Friday in the Thirteenth Week of Ordinary Time

Romans 1:24-27

God Gave Them Up

Let these words sink into your ears: “God gave them up.”  These are the most horrifying words in all of Scripture, every bit as horrifying as “if anyone’s name was not found written in the book of life, he was thrown into the lake of fire” (Revelation 20:15), for the one leads inexorably to the other.  We read yesterday that man refuses to acknowledge God who has provided witness for Himself in all of creation and even man’s own soul.  Man instead chooses his sin and creates gods who approve of and sanction his sin, for which he is justly rendered guilty, indeed, inexcusable so, before his Creator.

And so what does man’s Creator do about this?  He gives them up to the lusts of their hearts and to the dishonoring of their bodies with one another.  And this is a just judgment on God’s part; after all, it’s what man wants, it’s why he chooses to worship the creature rather than the Creator, for the love of his sin.  He thereby sins grievously and egregiously against such a great and holy God who graciously gave him life and so deserves man’s unsullied and eternal love and adoration.  And so God judges man by giving man what man wants: He gives him up to the slavery of his sin.
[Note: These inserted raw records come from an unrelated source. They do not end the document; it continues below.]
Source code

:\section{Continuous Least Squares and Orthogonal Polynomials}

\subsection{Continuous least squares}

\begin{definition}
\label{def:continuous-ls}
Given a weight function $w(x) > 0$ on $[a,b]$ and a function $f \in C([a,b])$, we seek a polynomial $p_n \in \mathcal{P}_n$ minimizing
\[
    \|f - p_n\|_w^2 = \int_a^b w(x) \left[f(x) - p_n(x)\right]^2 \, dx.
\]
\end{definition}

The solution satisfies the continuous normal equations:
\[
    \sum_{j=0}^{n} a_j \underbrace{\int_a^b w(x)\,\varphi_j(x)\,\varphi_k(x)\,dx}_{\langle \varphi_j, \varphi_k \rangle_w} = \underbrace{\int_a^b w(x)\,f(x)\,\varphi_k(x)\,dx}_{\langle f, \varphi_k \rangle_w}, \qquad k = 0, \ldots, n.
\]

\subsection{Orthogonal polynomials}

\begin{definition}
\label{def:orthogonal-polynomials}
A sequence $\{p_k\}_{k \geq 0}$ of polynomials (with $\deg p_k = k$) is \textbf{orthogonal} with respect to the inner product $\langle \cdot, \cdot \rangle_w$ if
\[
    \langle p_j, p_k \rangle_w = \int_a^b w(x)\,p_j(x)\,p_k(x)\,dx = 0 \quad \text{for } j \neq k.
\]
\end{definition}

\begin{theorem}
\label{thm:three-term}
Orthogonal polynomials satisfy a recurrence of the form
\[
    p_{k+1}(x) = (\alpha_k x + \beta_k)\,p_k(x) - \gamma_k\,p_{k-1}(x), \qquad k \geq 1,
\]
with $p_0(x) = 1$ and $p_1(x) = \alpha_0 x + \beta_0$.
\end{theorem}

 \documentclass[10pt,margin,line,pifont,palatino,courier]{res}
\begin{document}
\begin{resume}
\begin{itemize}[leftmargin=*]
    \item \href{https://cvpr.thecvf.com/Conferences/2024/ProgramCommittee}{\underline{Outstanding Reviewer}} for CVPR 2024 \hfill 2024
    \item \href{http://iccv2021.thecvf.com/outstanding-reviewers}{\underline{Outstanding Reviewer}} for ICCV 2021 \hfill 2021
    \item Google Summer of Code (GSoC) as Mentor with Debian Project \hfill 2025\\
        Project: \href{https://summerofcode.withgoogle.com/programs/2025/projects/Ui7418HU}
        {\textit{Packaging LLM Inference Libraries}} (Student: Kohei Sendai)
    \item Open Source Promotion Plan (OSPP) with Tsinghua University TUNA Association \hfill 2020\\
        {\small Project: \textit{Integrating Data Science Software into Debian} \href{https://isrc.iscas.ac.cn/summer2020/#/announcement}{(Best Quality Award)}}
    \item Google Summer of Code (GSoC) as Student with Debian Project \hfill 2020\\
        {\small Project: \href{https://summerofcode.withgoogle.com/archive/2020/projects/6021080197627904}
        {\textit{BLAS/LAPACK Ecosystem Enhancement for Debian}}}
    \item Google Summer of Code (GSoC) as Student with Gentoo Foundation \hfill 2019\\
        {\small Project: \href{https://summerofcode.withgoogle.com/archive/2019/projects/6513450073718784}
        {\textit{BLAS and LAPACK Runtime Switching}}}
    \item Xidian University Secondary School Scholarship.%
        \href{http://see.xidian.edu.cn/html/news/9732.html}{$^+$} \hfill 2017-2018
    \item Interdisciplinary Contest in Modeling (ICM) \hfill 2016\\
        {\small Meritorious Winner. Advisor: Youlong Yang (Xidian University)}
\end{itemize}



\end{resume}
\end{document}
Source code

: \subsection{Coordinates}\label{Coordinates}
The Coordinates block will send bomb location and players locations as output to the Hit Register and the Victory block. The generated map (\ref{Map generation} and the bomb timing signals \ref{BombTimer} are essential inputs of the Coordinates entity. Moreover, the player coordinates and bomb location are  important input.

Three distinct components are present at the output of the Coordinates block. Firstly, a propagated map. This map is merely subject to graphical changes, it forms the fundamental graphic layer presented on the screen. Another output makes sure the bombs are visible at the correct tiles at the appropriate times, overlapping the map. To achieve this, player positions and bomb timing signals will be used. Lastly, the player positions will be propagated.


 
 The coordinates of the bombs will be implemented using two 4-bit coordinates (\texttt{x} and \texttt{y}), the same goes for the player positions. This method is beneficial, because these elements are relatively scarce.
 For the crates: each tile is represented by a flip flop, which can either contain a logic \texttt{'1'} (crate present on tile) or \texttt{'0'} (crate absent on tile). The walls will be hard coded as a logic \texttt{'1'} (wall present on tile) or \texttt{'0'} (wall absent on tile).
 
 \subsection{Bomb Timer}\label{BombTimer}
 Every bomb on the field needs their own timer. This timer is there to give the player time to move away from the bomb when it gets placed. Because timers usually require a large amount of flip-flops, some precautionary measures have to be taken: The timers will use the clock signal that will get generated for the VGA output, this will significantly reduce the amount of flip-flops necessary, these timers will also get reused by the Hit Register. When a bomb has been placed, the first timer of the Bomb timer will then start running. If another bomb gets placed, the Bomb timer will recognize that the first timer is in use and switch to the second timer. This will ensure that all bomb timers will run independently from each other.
And then Paul says it a second time: “God gave them up.”  And in this case he specifically mentions unnatural relations between members of the same sex, with which the ancient world was filled, as proof of God’s giving them up.  Now the gratifying of such passions is certainly not an unpardonable sin, but it does serve as “Exhibit A” of a world that does not know God, of a world that has denied God, of a world that is so blind that it chooses what is contrary to nature over the natural relations between a man and a woman in holy marriage.  In short, social and cultural acceptance of  what is plainly against nature and God’s intention for man and woman  was and is the quintessential mark of a pagan society, of a society “gone off the rails” on the most basic of human endeavors: intimacy and procreation.  And because such behavior is so unnatural, it is twice in this passage called dishonorable both in the desire and in the activity.  But because man is so blinded by sin and hardened of heart and so consumed with his passion, he must condone and even celebrate his lechery, to the point of “receiving in [himself] the due penalty for [his] error,” suggesting some blight, which we have witnessed in our own time.

God gave them up.  How terrifying!  Paul will list plenty of other sins in the next passage as evidence of God’s giving man up.  Oh, do repent.  Take of the water of life without price (Revelation 22:17).  Let the one who desires liberation come and experience the glorious freedom of the children of God.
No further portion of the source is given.